Todo había cambiado tras las semanas de vacaciones en el camping. Su madre se había ido poniendo cada vez más gorda, hasta que se marchó una semana de casa, para luego volver con una hermanita. Él había hecho algunas preguntas, pero nadie se preocupó por contestarlas.
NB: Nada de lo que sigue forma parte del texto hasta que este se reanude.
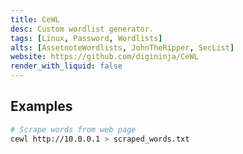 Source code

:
 ```yaml
---
title: CeWL
desc: Custom wordlist generator.
tags: [Linux, Password, Wordlists]
alts: [AssetnoteWordlists, JohnTheRipper, SecList]
website: https://github.com/digininja/CeWL
render_with_liquid: false
---
```


## Examples

```sh
# Scrape words from web page
cewl http://10.0.0.1 > scraped_words.txt
```
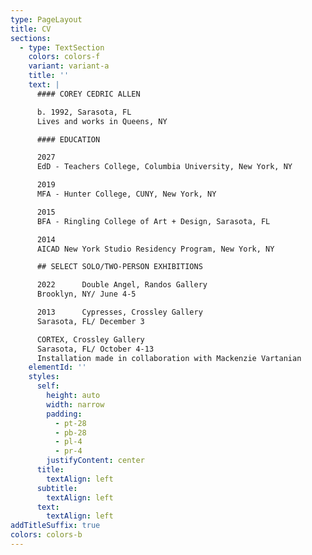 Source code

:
 ```yaml
---
type: PageLayout
title: CV
sections:
  - type: TextSection
    colors: colors-f
    variant: variant-a
    title: ''
    text: |
      #### COREY CEDRIC ALLEN

      b. 1992, Sarasota, FL
      Lives and works in Queens, NY

      #### EDUCATION

      2027
      EdD - Teachers College, Columbia University, New York, NY

      2019
      MFA - Hunter College, CUNY, New York, NY

      2015
      BFA - Ringling College of Art + Design, Sarasota, FL

      2014
      AICAD New York Studio Residency Program, New York, NY

      ## SELECT SOLO/TWO-PERSON EXHIBITIONS

      2022      Double Angel, Randos Gallery
      Brooklyn, NY/ June 4-5

      2013      Cypresses, Crossley Gallery
      Sarasota, FL/ December 3

      CORTEX, Crossley Gallery
      Sarasota, FL/ October 4-­13
      Installation made in collaboration with Mackenzie Vartanian
    elementId: ''
    styles:
      self:
        height: auto
        width: narrow
        padding:
          - pt-28
          - pb-28
          - pl-4
          - pr-4
        justifyContent: center
      title:
        textAlign: left
      subtitle:
        textAlign: left
      text:
        textAlign: left
addTitleSuffix: true
colors: colors-b
---
```

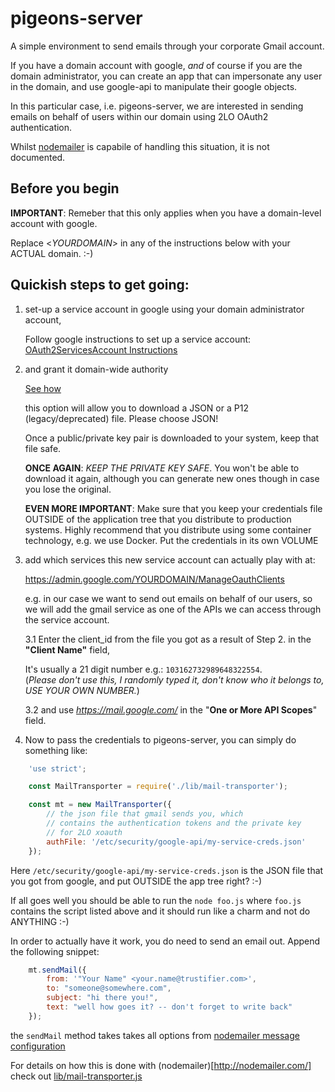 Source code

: # pigeons-server

A simple environment to send emails through your corporate Gmail account.

If you have a domain account with google, *and* of course if you are the domain
administrator, you can create an app that can impersonate any user in the domain,
and use google-api to manipulate their google objects.  

In this particular case, i.e. pigeons-server, we are interested in sending
emails on behalf of users within our domain using 2LO OAuth2 authentication.

Whilst [nodemailer](https://github.com/nodemailer/nodemailer) is capabile of handling
this situation, it is not documented.

## Before you begin

**IMPORTANT**: Remeber that this only applies when you have a domain-level account with
google.

Replace &lt;*YOURDOMAIN*&gt; in any of the instructions below with your ACTUAL domain. :-)

## Quickish steps to get going:

1. set-up a service account in google using your domain administrator account,

	Follow google instructions to set up a service account:
	[OAuth2ServicesAccount Instructions](https://developers.google.com/identity/protocols/OAuth2ServiceAccount)
	
2. and grant it domain-wide authority

	[See how](https://developers.google.com/identity/protocols/OAuth2ServiceAccount#delegatingauthority)

   this option will allow you to download a JSON or a P12 (legacy/deprecated) 
   file. Please choose JSON! 
   
   Once a public/private key pair is downloaded to your system, keep that file safe.

   **ONCE AGAIN**: *KEEP THE PRIVATE KEY SAFE*. You won't be able to download
	it again, although you can generate new ones though in case you lose the original.

   **EVEN MORE IMPORTANT**: 
	Make sure that you keep your credentials file OUTSIDE of the application tree 
	that you distribute to production systems.
	Highly recommend that you distribute using some container technology, e.g. we use
	Docker.  Put the credentials in its own VOLUME 
	
 
3. add which services this new service account can actually play with at:

	https://admin.google.com/YOURDOMAIN/ManageOauthClients
 
   e.g. in our case we want to send out emails on behalf of our users, so we will add
   the gmail service as one of the APIs we can access through the service account.

   3.1 Enter the client_id from the file you got as a result of Step 2. in the **"Client Name"** field,

   	It's usually a 21 digit number e.g.: `103162732989648322554`.  
   	(*Please don't use this, I randomly typed it, don't know who it belongs to, USE YOUR OWN NUMBER.*)

   3.2 and use *https://mail.google.com/* in the "**One or More API Scopes**" field.


4. Now to pass the credentials to pigeons-server, you can simply do something like:

```javascript
	'use strict';

	const MailTransporter = require('./lib/mail-transporter');

	const mt = new MailTransporter({
		// the json file that gmail sends you, which 
		// contains the authentication tokens and the private key
		// for 2LO xoauth
		authFile: '/etc/security/google-api/my-service-creds.json'
	});

```

   Here `/etc/security/google-api/my-service-creds.json` is the JSON file that you got from google, and
   put OUTSIDE the app tree right? :-)


If all goes well you should be able to run the `node foo.js` where `foo.js` contains 
the script listed above and it should run like a charm and not do ANYTHING :-)

In order to actually have it work, you do need to send an email out. Append the following snippet:


```javascript
	mt.sendMail({
		from: '"Your Name" <your.name@trustifier.com>', 
		to: "someone@somewhere.com", 
		subject: "hi there you!",
		text: "well how goes it? -- don't forget to write back"
  	});

```

the `sendMail` method takes takes all options from [nodemailer message configuration](http://nodemailer.com/message/)

For details on how this is done with (nodemailer)[http://nodemailer.com/] check out [lib/mail-transporter.js](lib/mail-transporter.js)



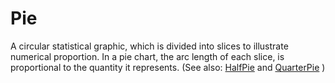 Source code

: # Pie

<!--meta

-->

A circular statistical graphic, which is divided into slices to illustrate numerical proportion. In a pie chart, the arc length of each slice, is proportional to the quantity it represents. (See also: [HalfPie](./HalfPie.md) and [QuarterPie](./QuarterPie.md) )

<ClientOnly>
  <hpcc-vitepress style="width:100%;height:600px">
    <div id="placeholder" style="height:400px">
    </div>
    <script type="module">
      import { Pie } from "@hpcc-js/chart";

      new Pie()
          .target("placeholder")
          .columns(["Category", "Value"])
          .data([
              ["A", 34],
              ["B", 55],
              ["C", 89],
              ["D", 144]
          ])
          .render()
          ;
    </script>
  </hpcc-vitepress>
</ClientOnly>

In the below example the 'showSeriesValue' is used to display the value next to each slice label.

<ClientOnly>
  <hpcc-vitepress style="width:100%;height:600px">
    <div id="placeholder" style="height:400px">
    </div>
    <script type="module">
      import { Pie } from "@hpcc-js/chart";

      new Pie()
          .target("placeholder")
          .columns(["Category", "Value"])
          .data([
              ["A", 34],
              ["B", 55],
              ["C", 89],
              ["D", 144]
          ])
          .showSeriesValue(true)
          .render()
          ;
    </script>
  </hpcc-vitepress>
</ClientOnly>

In the below example the 'innerRadius' is used to transform the pie chart into a donut chart.
'showSeriesPercentage' displays the percentage next to each slice label.

<ClientOnly>
  <hpcc-vitepress style="width:100%;height:600px">
    <div id="placeholder" style="height:400px">
    </div>
    <script type="module">
      import { Pie } from "@hpcc-js/chart";

      new Pie()
          .target("placeholder")
          .columns(["Category", "Value"])
          .data([
              ["A", 34],
              ["B", 55],
              ["C", 89],
              ["D", 144]
          ])
          .innerRadius(62)
          .showSeriesPercentage(true)
          .render()
          ;
    </script>
  </hpcc-vitepress>
</ClientOnly>

## API

## Published Properties

```@hpcc-js/chart:Pie
```
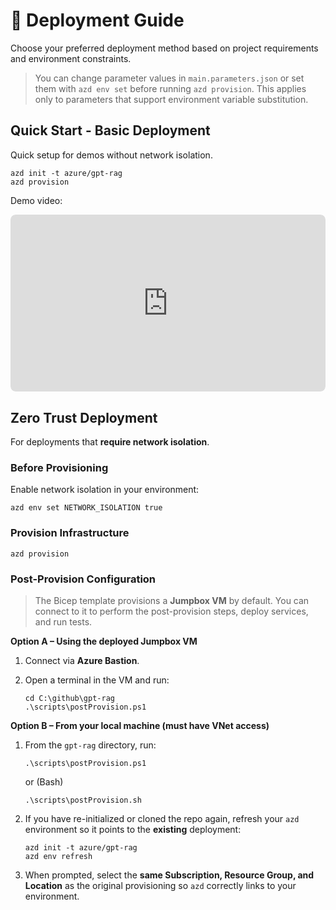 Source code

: # 🚀 Deployment Guide

Choose your preferred deployment method based on project requirements and environment constraints.

> You can change parameter values in `main.parameters.json` or set them with `azd env set` before running `azd provision`. This applies only to parameters that support environment variable substitution.

## Quick Start - Basic Deployment

Quick setup for demos without network isolation.

```shell
azd init -t azure/gpt-rag
azd provision
```

Demo video:

<div style="position: relative; padding-bottom: 56.25%; height: 0; overflow: hidden; margin: 0 auto 20px auto; border-radius: 8px;">
  <iframe src="https://www.youtube.com/embed/nZMDtaDQuP4?rel=0&modestbranding=1" 
          style="position: absolute; top: 0; left: 0; width: 100%; height: 100%; border: none; border-radius: 8px;" 
          title="GPT-RAG Tutorial" 
          frameborder="0" 
          loading="lazy"
          allow="accelerometer; autoplay; clipboard-write; encrypted-media; gyroscope; picture-in-picture; web-share" 
          allowfullscreen>
  </iframe>
</div>

## Zero Trust Deployment

For deployments that **require network isolation**.

### Before Provisioning

Enable network isolation in your environment:

```shell
azd env set NETWORK_ISOLATION true
```

### Provision Infrastructure

```shell
azd provision
```

### Post-Provision Configuration

> The Bicep template provisions a **Jumpbox VM** by default. You can connect to it to perform the post-provision steps, deploy services, and run tests.

**Option A – Using the deployed Jumpbox VM**

1. Connect via **Azure Bastion**.
2. Open a terminal in the VM and run:

   ```shell
   cd C:\github\gpt-rag
   .\scripts\postProvision.ps1
   ```

**Option B – From your local machine (must have VNet access)**

1. From the `gpt-rag` directory, run:

   ```shell
   .\scripts\postProvision.ps1
   ```

   or (Bash)

   ```shell
   .\scripts\postProvision.sh
   ```

2. If you have re-initialized or cloned the repo again, refresh your `azd` environment so it points to the **existing** deployment:

   ```shell
   azd init -t azure/gpt-rag
   azd env refresh
   ```

3. When prompted, select the **same Subscription, Resource Group, and Location** as the original provisioning so `azd` correctly links to your environment.
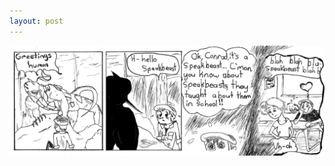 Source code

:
 ```yaml
---
layout: post
---
```


![Attraction actualizes academic attrition. Don't trust the gov't.](/images/posts/4.jpg)
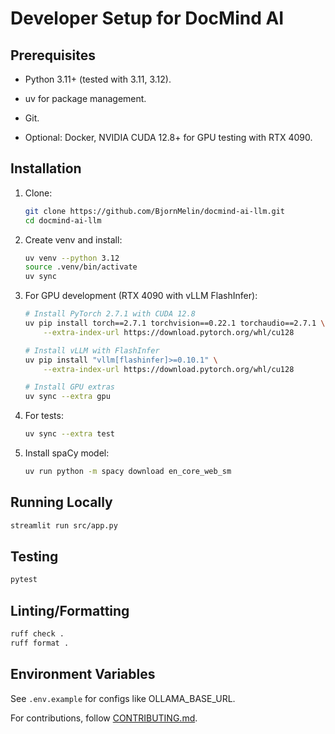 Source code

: # Developer Setup for DocMind AI

## Prerequisites

- Python 3.11+ (tested with 3.11, 3.12).

- uv for package management.

- Git.

- Optional: Docker, NVIDIA CUDA 12.8+ for GPU testing with RTX 4090.

## Installation

1. Clone:

   ```bash
   git clone https://github.com/BjornMelin/docmind-ai-llm.git
   cd docmind-ai-llm
   ```

2. Create venv and install:

   ```bash
   uv venv --python 3.12
   source .venv/bin/activate
   uv sync
   ```

3. For GPU development (RTX 4090 with vLLM FlashInfer):

   ```bash
   # Install PyTorch 2.7.1 with CUDA 12.8
   uv pip install torch==2.7.1 torchvision==0.22.1 torchaudio==2.7.1 \
       --extra-index-url https://download.pytorch.org/whl/cu128
   
   # Install vLLM with FlashInfer
   uv pip install "vllm[flashinfer]>=0.10.1" \
       --extra-index-url https://download.pytorch.org/whl/cu128
   
   # Install GPU extras
   uv sync --extra gpu
   ```

4. For tests:

   ```bash
   uv sync --extra test
   ```

5. Install spaCy model:

   ```bash
   uv run python -m spacy download en_core_web_sm
   ```

## Running Locally

```bash
streamlit run src/app.py
```

## Testing

```bash
pytest
```

## Linting/Formatting

```bash
ruff check .
ruff format .
```

## Environment Variables

See `.env.example` for configs like OLLAMA_BASE_URL.

For contributions, follow [CONTRIBUTING.md](../../CONTRIBUTING.md).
En realidad, nadie se preocupaba ya por él en general. Su padre estaba como siempre. Y su madre solo tenía ojos para aquel bulto arrugado. A todas horas llevaba en brazos a la hermanita, que no dejaba de llorar. A todas horas andaba dándole de comer, cambiándola, haciéndole carantoñas y cantándole. Él, en cambio, era un estorbo y, cuando su madre se fijaba en él, era para reñirle. A él no le gustaba, pero cualquier cosa era mejor que cuando ignoraba su presencia como si fuera aire.

Lo que más la irritaba era que comiera demasiado. Era muy estricta con la comida. «Uno tiene que pensar en su aspecto», solía decir cuando su padre quería un poco más de salsa.

Él, en cambio, últimamente repetía siempre. No solo una vez, sino dos o tres. Al principio, su madre intentó impedírselo, pero él la miraba y, con movimientos excesivamente lentos, se ponía más salsa o más puré. Y ella terminó por rendirse y ya solo lo miraba irritada. Y las raciones eran cada vez más grandes. Una parte de él disfrutaba observando la repugnancia que reflejaba la mirada de su madre cuando él abría la boca y engullía la comida. Al menos entonces lo miraba. Ya nadie lo llamaba mi niño precioso. Ya no era precioso, era feo. Por fuera y por dentro también. Pero ella no lo desatendía.

Su madre solía acostarse cuando el bebé dormía en la cuna. Entonces se acercaba a la hermanita. Si no, no lo dejaban tocarla. Desde luego, no cuando su madre lo veía. «Quita esas manos, las tendrás sucias». Pero cuando su madre dormía, él podía mirarla. Y tocarla también.

Ladeó la cabeza observándola. Tenía la cara como la de una viejecilla. Un poco enrojecida. Dormía con los puños cerrados y se movía. Se había quitado la manta pataleando en sueños, pero él no la tapó. ¿Por qué iba a hacerlo? Ella se lo había arrebatado todo.

Alice. Hasta el nombre le parecía odioso. Odiaba a Alice.